• _Saved entries_

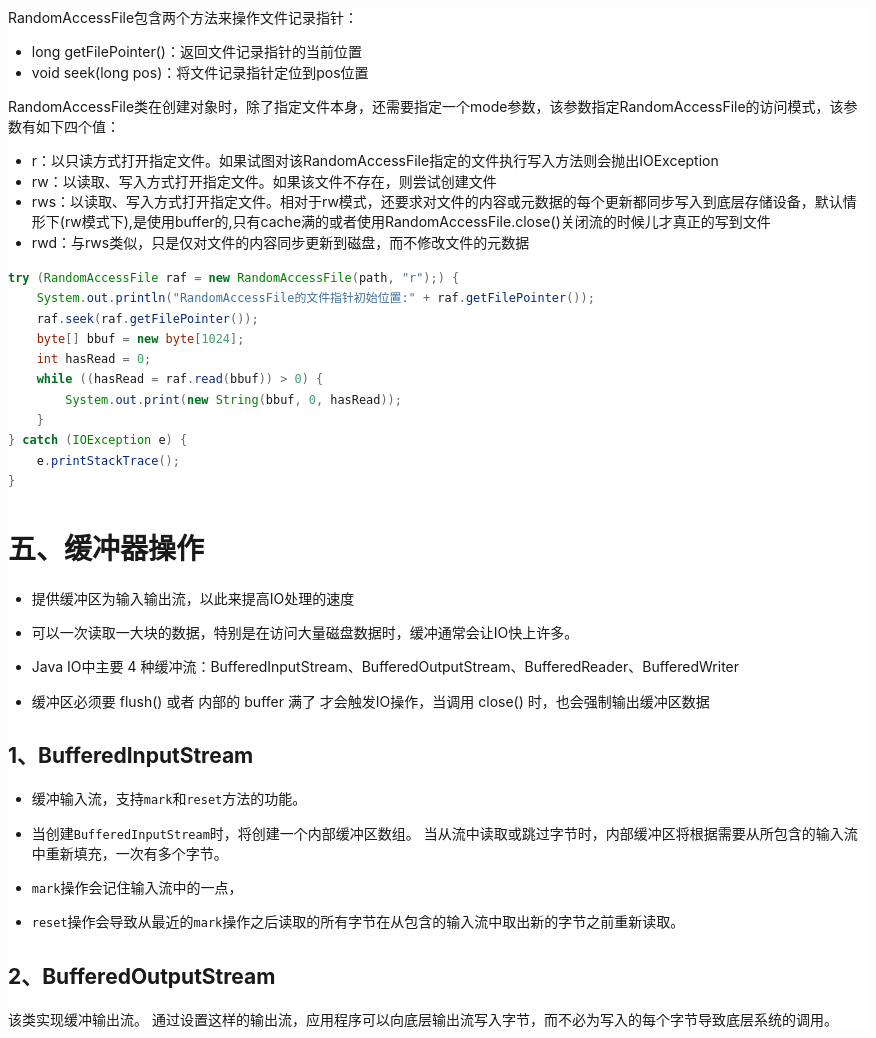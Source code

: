 RandomAccessFile包含两个方法来操作文件记录指针：

*   long getFilePointer()：返回文件记录指针的当前位置
*   void seek(long pos)：将文件记录指针定位到pos位置

RandomAccessFile类在创建对象时，除了指定文件本身，还需要指定一个mode参数，该参数指定RandomAccessFile的访问模式，该参数有如下四个值：

*   r：以只读方式打开指定文件。如果试图对该RandomAccessFile指定的文件执行写入方法则会抛出IOException
*   rw：以读取、写入方式打开指定文件。如果该文件不存在，则尝试创建文件
*   rws：以读取、写入方式打开指定文件。相对于rw模式，还要求对文件的内容或元数据的每个更新都同步写入到底层存储设备，默认情形下(rw模式下),是使用buffer的,只有cache满的或者使用RandomAccessFile.close()关闭流的时候儿才真正的写到文件
*   rwd：与rws类似，只是仅对文件的内容同步更新到磁盘，而不修改文件的元数据



```java
try (RandomAccessFile raf = new RandomAccessFile(path, "r");) {
    System.out.println("RandomAccessFile的文件指针初始位置:" + raf.getFilePointer());
    raf.seek(raf.getFilePointer());
    byte[] bbuf = new byte[1024];
    int hasRead = 0;
    while ((hasRead = raf.read(bbuf)) > 0) {
        System.out.print(new String(bbuf, 0, hasRead));
    }
} catch (IOException e) {
    e.printStackTrace();
}
```



# 五、缓冲器操作

*   提供缓冲区为输入输出流，以此来提高IO处理的速度

*   可以一次读取一大块的数据，特别是在访问大量磁盘数据时，缓冲通常会让IO快上许多。
*   Java IO中主要 4 种缓冲流：BufferedInputStream、BufferedOutputStream、BufferedReader、BufferedWriter
*   缓冲区必须要 flush()  或者 内部的 buffer 满了 才会触发IO操作，当调用 close() 时，也会强制输出缓冲区数据



## 1、BufferedInputStream

*   缓冲输入流，支持`mark`和`reset`方法的功能。 

*   当创建`BufferedInputStream`时，将创建一个内部缓冲区数组。 当从流中读取或跳过字节时，内部缓冲区将根据需要从所包含的输入流中重新填充，一次有多个字节。 

*   `mark`操作会记住输入流中的一点，

*   `reset`操作会导致从最近的`mark`操作之后读取的所有字节在从包含的输入流中取出新的字节之前重新读取。



## 2、BufferedOutputStream

该类实现缓冲输出流。 通过设置这样的输出流，应用程序可以向底层输出流写入字节，而不必为写入的每个字节导致底层系统的调用。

• _THE PROBLEM_
From the first line to the last, copy the records above exactly and drop any pictures.

• _RESULT OF THIS TASK_
Source code

: RandomAccessFile包含两个方法来操作文件记录指针：

*   long getFilePointer()：返回文件记录指针的当前位置
*   void seek(long pos)：将文件记录指针定位到pos位置

RandomAccessFile类在创建对象时，除了指定文件本身，还需要指定一个mode参数，该参数指定RandomAccessFile的访问模式，该参数有如下四个值：

*   r：以只读方式打开指定文件。如果试图对该RandomAccessFile指定的文件执行写入方法则会抛出IOException
*   rw：以读取、写入方式打开指定文件。如果该文件不存在，则尝试创建文件
*   rws：以读取、写入方式打开指定文件。相对于rw模式，还要求对文件的内容或元数据的每个更新都同步写入到底层存储设备，默认情形下(rw模式下),是使用buffer的,只有cache满的或者使用RandomAccessFile.close()关闭流的时候儿才真正的写到文件
*   rwd：与rws类似，只是仅对文件的内容同步更新到磁盘，而不修改文件的元数据



```java
try (RandomAccessFile raf = new RandomAccessFile(path, "r");) {
    System.out.println("RandomAccessFile的文件指针初始位置:" + raf.getFilePointer());
    raf.seek(raf.getFilePointer());
    byte[] bbuf = new byte[1024];
    int hasRead = 0;
    while ((hasRead = raf.read(bbuf)) > 0) {
        System.out.print(new String(bbuf, 0, hasRead));
    }
} catch (IOException e) {
    e.printStackTrace();
}
```



# 五、缓冲器操作

*   提供缓冲区为输入输出流，以此来提高IO处理的速度

*   可以一次读取一大块的数据，特别是在访问大量磁盘数据时，缓冲通常会让IO快上许多。
*   Java IO中主要 4 种缓冲流：BufferedInputStream、BufferedOutputStream、BufferedReader、BufferedWriter
*   缓冲区必须要 flush()  或者 内部的 buffer 满了 才会触发IO操作，当调用 close() 时，也会强制输出缓冲区数据



## 1、BufferedInputStream

*   缓冲输入流，支持`mark`和`reset`方法的功能。 

*   当创建`BufferedInputStream`时，将创建一个内部缓冲区数组。 当从流中读取或跳过字节时，内部缓冲区将根据需要从所包含的输入流中重新填充，一次有多个字节。 

*   `mark`操作会记住输入流中的一点，

*   `reset`操作会导致从最近的`mark`操作之后读取的所有字节在从包含的输入流中取出新的字节之前重新读取。



## 2、BufferedOutputStream

该类实现缓冲输出流。 通过设置这样的输出流，应用程序可以向底层输出流写入字节，而不必为写入的每个字节导致底层系统的调用。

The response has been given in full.